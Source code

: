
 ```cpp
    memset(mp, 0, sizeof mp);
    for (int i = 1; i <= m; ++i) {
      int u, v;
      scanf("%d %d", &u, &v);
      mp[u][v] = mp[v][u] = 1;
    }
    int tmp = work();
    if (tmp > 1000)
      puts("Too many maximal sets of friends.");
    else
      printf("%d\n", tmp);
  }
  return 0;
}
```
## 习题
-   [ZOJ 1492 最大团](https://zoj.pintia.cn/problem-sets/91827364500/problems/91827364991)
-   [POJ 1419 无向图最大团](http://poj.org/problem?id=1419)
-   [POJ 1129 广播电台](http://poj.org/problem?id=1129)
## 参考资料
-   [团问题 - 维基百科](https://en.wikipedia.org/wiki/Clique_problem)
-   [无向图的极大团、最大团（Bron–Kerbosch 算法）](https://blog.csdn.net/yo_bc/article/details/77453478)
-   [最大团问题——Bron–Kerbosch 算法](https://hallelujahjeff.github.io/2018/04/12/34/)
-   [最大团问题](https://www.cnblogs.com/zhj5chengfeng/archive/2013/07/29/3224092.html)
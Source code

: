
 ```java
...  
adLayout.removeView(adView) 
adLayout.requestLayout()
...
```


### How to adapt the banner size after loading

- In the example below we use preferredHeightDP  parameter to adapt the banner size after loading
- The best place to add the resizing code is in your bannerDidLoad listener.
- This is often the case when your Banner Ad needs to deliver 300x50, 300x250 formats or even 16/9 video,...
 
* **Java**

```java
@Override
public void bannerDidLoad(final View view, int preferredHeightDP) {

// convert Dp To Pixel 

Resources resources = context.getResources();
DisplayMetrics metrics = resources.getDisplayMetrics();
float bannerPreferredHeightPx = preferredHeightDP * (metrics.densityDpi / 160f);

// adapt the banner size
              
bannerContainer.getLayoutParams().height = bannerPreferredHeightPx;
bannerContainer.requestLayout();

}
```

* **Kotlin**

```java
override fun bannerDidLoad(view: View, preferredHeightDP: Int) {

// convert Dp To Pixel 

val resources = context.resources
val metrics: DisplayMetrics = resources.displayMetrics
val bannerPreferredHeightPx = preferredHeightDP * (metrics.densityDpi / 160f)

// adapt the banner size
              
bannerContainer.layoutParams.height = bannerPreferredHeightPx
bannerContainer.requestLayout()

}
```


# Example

==

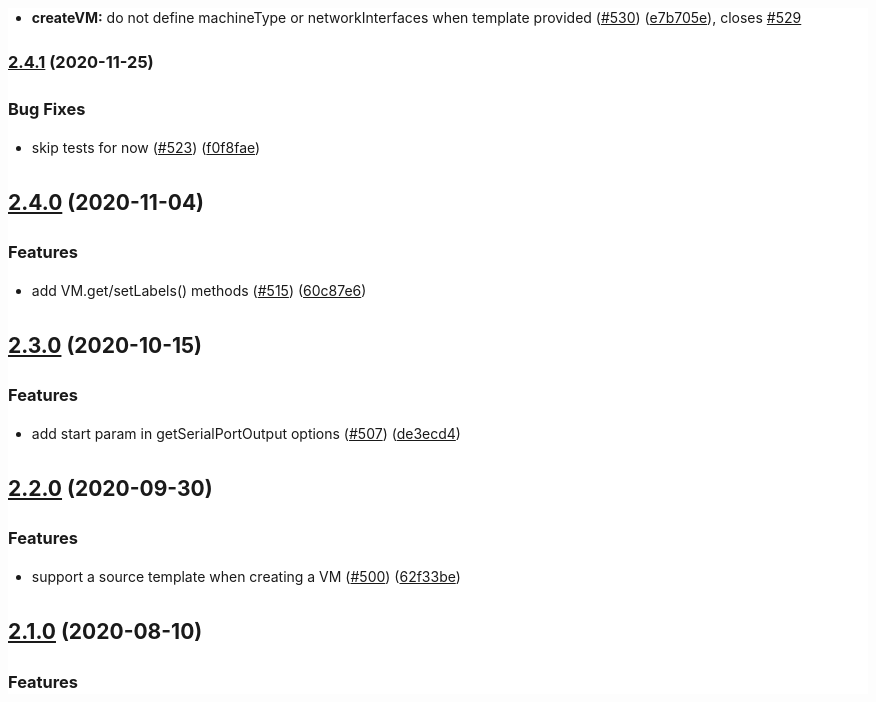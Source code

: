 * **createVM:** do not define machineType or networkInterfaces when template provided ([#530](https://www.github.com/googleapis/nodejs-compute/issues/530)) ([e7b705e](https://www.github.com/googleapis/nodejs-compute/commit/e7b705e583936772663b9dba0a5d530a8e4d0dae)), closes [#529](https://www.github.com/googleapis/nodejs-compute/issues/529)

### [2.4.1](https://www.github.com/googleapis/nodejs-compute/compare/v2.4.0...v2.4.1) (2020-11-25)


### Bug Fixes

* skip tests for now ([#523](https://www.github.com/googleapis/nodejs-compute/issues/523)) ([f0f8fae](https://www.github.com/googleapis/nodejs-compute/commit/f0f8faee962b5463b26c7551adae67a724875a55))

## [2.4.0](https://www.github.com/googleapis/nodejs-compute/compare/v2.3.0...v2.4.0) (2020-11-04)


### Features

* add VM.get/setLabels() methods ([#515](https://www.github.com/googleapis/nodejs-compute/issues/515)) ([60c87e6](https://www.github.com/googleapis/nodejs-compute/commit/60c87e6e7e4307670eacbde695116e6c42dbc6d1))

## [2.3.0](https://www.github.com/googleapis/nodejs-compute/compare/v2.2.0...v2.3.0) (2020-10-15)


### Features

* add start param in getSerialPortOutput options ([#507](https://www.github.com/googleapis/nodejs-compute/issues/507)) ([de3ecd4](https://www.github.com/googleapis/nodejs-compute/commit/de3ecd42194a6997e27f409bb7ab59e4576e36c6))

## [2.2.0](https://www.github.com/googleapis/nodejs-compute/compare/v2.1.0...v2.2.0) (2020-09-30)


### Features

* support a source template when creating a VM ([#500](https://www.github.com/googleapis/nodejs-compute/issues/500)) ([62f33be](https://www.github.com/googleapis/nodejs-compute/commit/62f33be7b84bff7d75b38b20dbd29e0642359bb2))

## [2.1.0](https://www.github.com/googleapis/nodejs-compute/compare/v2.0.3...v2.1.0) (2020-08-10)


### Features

*To do*
Look above for lines with the word "issues" and copy them all.

*Your response*
: * **createVM:** do not define machineType or networkInterfaces when template provided ([#530](https://www.github.com/googleapis/nodejs-compute/issues/530)) ([e7b705e](https://www.github.com/googleapis/nodejs-compute/commit/e7b705e583936772663b9dba0a5d530a8e4d0dae)), closes [#529](https://www.github.com/googleapis/nodejs-compute/issues/529)
* skip tests for now ([#523](https://www.github.com/googleapis/nodejs-compute/issues/523)) ([f0f8fae](https://www.github.com/googleapis/nodejs-compute/commit/f0f8faee962b5463b26c7551adae67a724875a55))
* add VM.get/setLabels() methods ([#515](https://www.github.com/googleapis/nodejs-compute/issues/515)) ([60c87e6](https://www.github.com/googleapis/nodejs-compute/commit/60c87e6e7e4307670eacbde695116e6c42dbc6d1))
* add start param in getSerialPortOutput options ([#507](https://www.github.com/googleapis/nodejs-compute/issues/507)) ([de3ecd4](https://www.github.com/googleapis/nodejs-compute/commit/de3ecd42194a6997e27f409bb7ab59e4576e36c6))
* support a source template when creating a VM ([#500](https://www.github.com/googleapis/nodejs-compute/issues/500)) ([62f33be](https://www.github.com/googleapis/nodejs-compute/commit/62f33be7b84bff7d75b38b20dbd29e0642359bb2))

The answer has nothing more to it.